16 June 2023

Interview: Open Doors partner shares latest stories and thanks from Manipur, India

Manipur, India, isn’t in the news headlines anymore – but the violence continues in fits and starts, and thousands of Christians and others are still displaced, having lost everything. Anjali Lhing*, a local Open Doors partner, shares stories from her recent visit to the region, including how your gifts and prayers are making an impact.

Your gifts and prayers are bringing much-needed help and encouragement to targeted Christians

Despite international media coverage on the violence and persecution in Manipur dying down, the tensions between the Kuki and Meitei groups still continue, and believers who lost their homes in the conflict remain displaced. Surges of violence occur even more than a month after the riots began, including bomb attacks among insurgents on 13 June that killed 11, and the killing of a Christian woman praying inside her church a day before that.

The damage is massive – more than 350 churches have been destroyed. Thousands of Christian houses and properties have been burned and demolished, more than 100 people have been killed in the violence, and more than 30,000 Christians from both Meitei and Kuki sides have been displaced and are taking shelter in neighbouring states or in camps and other places of refuge.

Open Doors local partners continue to visit displaced believers, both in the Manipur region and those who have fled to neighbouring states, giving them urgent aid and relief and being there for prayer and emotional support. In this interview, Open Doors local partner Anjali Lhing* shares what she is seeing.

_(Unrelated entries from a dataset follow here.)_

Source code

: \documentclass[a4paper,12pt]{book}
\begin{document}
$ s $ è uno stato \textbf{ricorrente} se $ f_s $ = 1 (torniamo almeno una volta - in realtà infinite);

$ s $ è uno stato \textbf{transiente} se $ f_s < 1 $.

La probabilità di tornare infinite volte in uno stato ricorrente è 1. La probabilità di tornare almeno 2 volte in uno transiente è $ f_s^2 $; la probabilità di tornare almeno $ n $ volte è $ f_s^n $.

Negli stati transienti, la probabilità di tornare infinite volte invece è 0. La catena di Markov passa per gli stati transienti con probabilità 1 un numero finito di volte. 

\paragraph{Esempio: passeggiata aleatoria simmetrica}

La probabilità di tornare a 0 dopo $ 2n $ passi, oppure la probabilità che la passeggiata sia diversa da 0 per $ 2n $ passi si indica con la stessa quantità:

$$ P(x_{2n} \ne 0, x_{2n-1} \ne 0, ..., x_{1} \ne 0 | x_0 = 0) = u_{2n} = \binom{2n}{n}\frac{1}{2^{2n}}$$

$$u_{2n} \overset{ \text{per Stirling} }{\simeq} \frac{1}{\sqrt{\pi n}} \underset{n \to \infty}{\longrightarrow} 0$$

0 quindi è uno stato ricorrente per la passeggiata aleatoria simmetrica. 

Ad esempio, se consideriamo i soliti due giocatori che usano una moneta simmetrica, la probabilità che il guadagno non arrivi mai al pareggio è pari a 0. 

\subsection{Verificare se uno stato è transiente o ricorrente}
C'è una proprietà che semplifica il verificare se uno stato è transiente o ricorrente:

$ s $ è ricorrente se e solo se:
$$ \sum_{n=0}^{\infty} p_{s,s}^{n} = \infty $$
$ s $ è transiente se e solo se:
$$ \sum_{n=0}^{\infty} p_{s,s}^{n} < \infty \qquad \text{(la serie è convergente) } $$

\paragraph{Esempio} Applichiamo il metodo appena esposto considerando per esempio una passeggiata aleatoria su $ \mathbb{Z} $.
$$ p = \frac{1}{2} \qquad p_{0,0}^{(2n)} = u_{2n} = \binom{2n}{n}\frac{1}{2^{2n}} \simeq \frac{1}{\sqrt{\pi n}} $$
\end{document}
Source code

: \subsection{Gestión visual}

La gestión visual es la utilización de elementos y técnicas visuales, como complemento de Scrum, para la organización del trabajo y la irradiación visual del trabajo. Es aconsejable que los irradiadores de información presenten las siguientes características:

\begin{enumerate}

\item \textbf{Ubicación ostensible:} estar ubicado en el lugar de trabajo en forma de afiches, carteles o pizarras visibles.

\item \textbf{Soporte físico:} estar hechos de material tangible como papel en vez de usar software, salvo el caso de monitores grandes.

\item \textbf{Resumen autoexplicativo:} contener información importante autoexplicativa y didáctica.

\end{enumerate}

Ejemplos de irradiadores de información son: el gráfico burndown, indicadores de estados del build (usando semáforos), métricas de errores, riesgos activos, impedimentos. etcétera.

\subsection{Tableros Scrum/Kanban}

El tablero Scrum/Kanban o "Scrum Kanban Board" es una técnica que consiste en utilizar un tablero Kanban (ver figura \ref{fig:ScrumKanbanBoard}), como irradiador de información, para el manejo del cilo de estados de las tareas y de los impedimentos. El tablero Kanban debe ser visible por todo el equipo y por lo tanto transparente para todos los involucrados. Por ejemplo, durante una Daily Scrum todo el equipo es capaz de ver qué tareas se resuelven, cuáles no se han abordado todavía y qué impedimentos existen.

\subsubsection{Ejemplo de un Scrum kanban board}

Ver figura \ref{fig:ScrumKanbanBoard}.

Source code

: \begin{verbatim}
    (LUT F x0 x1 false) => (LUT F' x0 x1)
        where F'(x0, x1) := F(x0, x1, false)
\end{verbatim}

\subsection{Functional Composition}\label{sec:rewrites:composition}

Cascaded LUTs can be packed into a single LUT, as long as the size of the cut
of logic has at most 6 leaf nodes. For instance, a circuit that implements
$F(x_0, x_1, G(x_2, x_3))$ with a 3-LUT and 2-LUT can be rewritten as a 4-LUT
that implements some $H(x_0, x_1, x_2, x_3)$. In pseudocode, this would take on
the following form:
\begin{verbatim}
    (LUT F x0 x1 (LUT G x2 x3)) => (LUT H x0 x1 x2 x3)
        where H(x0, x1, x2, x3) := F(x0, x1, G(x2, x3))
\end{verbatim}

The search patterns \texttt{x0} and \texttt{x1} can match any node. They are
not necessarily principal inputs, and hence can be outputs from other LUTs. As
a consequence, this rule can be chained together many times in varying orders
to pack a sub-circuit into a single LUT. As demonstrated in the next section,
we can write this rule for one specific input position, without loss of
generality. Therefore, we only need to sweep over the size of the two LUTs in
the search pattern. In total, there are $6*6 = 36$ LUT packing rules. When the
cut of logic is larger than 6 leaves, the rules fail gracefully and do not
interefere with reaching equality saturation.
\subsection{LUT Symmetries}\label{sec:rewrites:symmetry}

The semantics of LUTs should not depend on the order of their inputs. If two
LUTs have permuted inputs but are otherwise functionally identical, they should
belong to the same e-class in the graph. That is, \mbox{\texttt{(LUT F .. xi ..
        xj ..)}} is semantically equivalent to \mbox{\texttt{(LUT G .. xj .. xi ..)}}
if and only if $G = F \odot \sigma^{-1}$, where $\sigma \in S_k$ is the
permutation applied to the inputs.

It’s been a month since the violence broke out in Manipur. Is the violence continuing?

Anjali Lhing: It was intense and emotional to see how it was. Even after a month since the violence broke out, the number of incidents and the body count still seem to rise every day. A lot of firing was still happening every night. Because of the ongoing tensions, even some of our volunteers had to flee and are displaced.

“The number of incidents and the body count still seem to rise every day.”


We saw the place where the first attack happened, and even spoke with some of the military. We learned that there were three villages that were completely owned by believers that have been razed to the ground.

Though the mass burning of Christian property and churches have lessened, there are spurts of violence every so often, and the armed conflict remains active. There are tribal villages that are still being attacked on a daily basis. People have been displaced, killed and villages are still being put to dust.

Meanwhile, Meitei Christians in the valley area are being forced to ‘reconvert’ by the Arambai Tenggol Hindu/Sanamahist extremist group and, if they don’t, are physically abused or killed. This is what we hear from believers on the ground. The people who could not afford to flee out of the state are hiding in different places for their lives. Pastors and leaders are still on the run in the valley area due to threats of reconversion, and for their general safety.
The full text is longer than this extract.